Why vs Why not - Why vs Why not.
Friday, February 19, 2010
Apart from price and assortment, service has been a key competetive factor in any retail concept. The question is; how much energy do retailers of today innovate their service offer, or even define what good service is? Up until a few years ago, service could be defined by the picture above - a wide assortment to suit any taste, and a top of that, a sales person ready to please.
Is this a universal definition that could last for all times? Most probably not. How many sales persons have you met in your life that really delivered something above the ordinary? How many retailers have categorized the range so that it is easy to find and choose among the merchandise? In a time where a lot of customers do not want to be bothered by a sales person at all, but make his or hers buying decision alone is time to redefine and widen the defintion remarkably.
People are still important, but cannot and should not compensate for bad store planning or signage.
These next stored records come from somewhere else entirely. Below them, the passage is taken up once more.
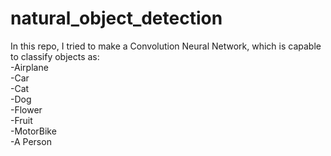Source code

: # natural_object_detection

In this repo, I tried to make a Convolution Neural Network, which is capable to classify objects as: <br />
-Airplane <br />
-Car <br />
-Cat <br />
-Dog <br />
-Flower <br />
-Fruit <br />
-MotorBike <br />
-A Person <br />
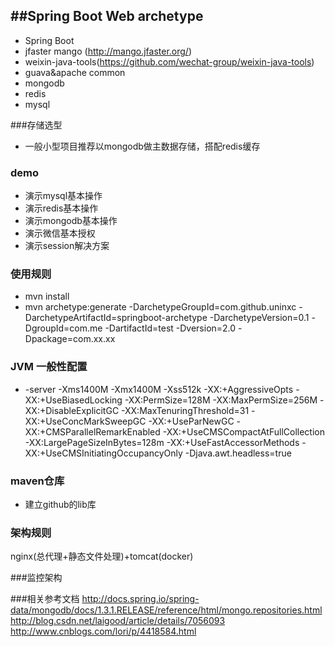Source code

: 
##Spring Boot Web archetype
-------------------
* Spring Boot
* jfaster mango (http://mango.jfaster.org/)
* weixin-java-tools(https://github.com/wechat-group/weixin-java-tools)
* guava&apache common
* mongodb
* redis
* mysql

###存储选型
* 一般小型项目推荐以mongodb做主数据存储，搭配redis缓存

### demo
* 演示mysql基本操作
* 演示redis基本操作
* 演示mongodb基本操作
* 演示微信基本授权
* 演示session解决方案

### 使用规则
* mvn install
* mvn archetype:generate   -DarchetypeGroupId=com.github.uninxc  -DarchetypeArtifactId=springboot-archetype -DarchetypeVersion=0.1    -DgroupId=com.me      -DartifactId=test  -Dversion=2.0 -Dpackage=com.xx.xx

### JVM 一般性配置
* -server -Xms1400M -Xmx1400M -Xss512k -XX:+AggressiveOpts -XX:+UseBiasedLocking -XX:PermSize=128M -XX:MaxPermSize=256M -XX:+DisableExplicitGC -XX:MaxTenuringThreshold=31 -XX:+UseConcMarkSweepGC -XX:+UseParNewGC  -XX:+CMSParallelRemarkEnabled -XX:+UseCMSCompactAtFullCollection -XX:LargePageSizeInBytes=128m  -XX:+UseFastAccessorMethods -XX:+UseCMSInitiatingOccupancyOnly -Djava.awt.headless=true

### maven仓库
* 建立github的lib库

### 架构规则
nginx(总代理+静态文件处理)+tomcat(docker)

###监控架构

###相关参考文档
http://docs.spring.io/spring-data/mongodb/docs/1.3.1.RELEASE/reference/html/mongo.repositories.html
http://blog.csdn.net/laigood/article/details/7056093
http://www.cnblogs.com/lori/p/4418584.html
The store should be arrange to speak by itself, enabling consumer to choose if and when to interact with sales person.
1. Visualize the service offer
Making it possible to get an understanding of the complete offer saves time, both for the consumer and the staff, as well as it is strengthens the image of giving a wide array of possibilies.
2. Let discount offers speak for themselves
This makes it possible for sales personnel to focus on the consumers wanting the more advanced options.
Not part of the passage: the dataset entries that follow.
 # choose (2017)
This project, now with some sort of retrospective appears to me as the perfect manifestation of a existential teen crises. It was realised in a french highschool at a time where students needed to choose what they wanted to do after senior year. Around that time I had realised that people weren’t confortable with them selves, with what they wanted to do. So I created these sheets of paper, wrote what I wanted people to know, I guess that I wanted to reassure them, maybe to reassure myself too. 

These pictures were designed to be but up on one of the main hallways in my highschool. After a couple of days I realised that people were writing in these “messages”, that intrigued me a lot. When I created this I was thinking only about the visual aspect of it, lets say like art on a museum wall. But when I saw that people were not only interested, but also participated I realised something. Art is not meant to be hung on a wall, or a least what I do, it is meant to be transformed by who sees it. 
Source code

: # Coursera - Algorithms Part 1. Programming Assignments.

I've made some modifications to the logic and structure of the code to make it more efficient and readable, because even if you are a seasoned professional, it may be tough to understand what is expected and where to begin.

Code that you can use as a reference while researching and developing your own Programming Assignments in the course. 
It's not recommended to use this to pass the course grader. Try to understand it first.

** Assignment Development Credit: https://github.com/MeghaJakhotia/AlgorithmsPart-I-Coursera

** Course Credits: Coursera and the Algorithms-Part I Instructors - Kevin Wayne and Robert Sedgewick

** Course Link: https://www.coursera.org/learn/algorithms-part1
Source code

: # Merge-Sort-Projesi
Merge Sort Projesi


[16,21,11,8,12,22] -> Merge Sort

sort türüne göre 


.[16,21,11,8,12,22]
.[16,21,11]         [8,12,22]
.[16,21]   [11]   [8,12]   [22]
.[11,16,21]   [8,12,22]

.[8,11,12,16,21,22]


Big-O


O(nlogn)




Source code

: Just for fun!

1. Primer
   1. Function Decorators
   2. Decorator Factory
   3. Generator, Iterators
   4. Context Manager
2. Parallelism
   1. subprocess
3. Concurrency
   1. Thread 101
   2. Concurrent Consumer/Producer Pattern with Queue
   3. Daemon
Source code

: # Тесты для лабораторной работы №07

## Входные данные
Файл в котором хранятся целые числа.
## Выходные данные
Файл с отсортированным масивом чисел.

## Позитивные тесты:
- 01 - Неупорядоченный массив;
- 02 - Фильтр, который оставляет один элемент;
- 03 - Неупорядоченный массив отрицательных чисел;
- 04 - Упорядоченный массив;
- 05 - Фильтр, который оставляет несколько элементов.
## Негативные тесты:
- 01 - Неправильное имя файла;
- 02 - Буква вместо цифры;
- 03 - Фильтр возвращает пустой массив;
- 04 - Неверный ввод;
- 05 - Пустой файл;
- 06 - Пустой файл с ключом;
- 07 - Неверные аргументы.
3. Show that all products are not the same
Making suggestions on what to by in a specific situation, making top lists and arrange combination offers to make it possible to buy a complete function is different than only display products for consumers to discover for themselves or need to ask a person for help to find what they want.
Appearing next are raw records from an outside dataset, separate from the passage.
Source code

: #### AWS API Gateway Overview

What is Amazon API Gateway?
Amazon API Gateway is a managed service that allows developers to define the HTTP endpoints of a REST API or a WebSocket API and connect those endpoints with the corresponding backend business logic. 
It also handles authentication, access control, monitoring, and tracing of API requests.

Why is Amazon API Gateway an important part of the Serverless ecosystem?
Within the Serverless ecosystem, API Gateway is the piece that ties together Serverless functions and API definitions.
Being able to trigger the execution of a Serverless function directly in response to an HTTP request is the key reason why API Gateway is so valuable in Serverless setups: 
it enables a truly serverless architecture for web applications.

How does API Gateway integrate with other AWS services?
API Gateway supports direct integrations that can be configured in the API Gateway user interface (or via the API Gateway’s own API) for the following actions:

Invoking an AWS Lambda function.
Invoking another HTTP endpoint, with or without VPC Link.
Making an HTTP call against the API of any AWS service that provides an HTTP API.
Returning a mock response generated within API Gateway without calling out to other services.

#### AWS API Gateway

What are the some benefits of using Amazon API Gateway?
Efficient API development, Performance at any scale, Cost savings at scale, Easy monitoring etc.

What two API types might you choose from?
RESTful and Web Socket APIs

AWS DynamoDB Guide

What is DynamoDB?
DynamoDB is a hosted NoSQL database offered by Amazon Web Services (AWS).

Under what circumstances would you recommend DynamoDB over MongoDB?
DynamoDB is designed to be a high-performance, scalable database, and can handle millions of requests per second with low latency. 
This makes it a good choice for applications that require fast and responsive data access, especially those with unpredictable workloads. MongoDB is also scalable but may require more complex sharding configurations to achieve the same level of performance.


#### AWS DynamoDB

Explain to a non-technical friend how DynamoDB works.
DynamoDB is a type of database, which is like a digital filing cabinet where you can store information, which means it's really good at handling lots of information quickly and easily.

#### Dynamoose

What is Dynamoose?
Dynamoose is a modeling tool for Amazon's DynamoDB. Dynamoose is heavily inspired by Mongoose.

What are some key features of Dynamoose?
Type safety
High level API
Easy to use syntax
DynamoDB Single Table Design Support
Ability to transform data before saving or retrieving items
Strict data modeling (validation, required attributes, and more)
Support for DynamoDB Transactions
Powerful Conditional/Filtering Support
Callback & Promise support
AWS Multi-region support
4. Make the offer reachable in time and space
Vendingmachines are making their into new categories including fashion, mobile phones, food and shoes...
5. Use technology to show alternatives
Michel Giullon, an optician has a wide range of glasses but uses simple technology to help people choose.
6. Invite consumers to interact with the store
Build A Bear Workshop, REI, Vom Fass and other retailers make the visit itself a true experience and a part of the product itself.
7. Use education as a possibility to build relations and make consumers even more aware of the possibilities
Apple host seminars in their stores and brittish DIY-retailer BBQ offer tool training to women and children. Guess why? It works!
8. RFID will mean everything in service development
Metro Group have worked with RFID and other high tech devices in order to take service to a whole new level.
9. Don´t fake it-Make truly unique solutions
CB Perfumes takes personalized products to the extreme. Christopher Brosius, founder and owner states "People who smell like everyone else disgust me" indicating that everybody ought to have their own personal scent. And not surprisingly, this is what he offers. At CB Perfumes you can either choose to go through an interview of some 30 minutes where your preferences and personality is evaluated whereafter your unique blend from more than 5000 scents are mixed as you wait. You can also go for the option of recreating a "scent memory" from your child hood or other period in life when you felt comfortable. How about re-live your feelings by sniffing into a bottle of "Grandma´s kitchen"? This is true personalization.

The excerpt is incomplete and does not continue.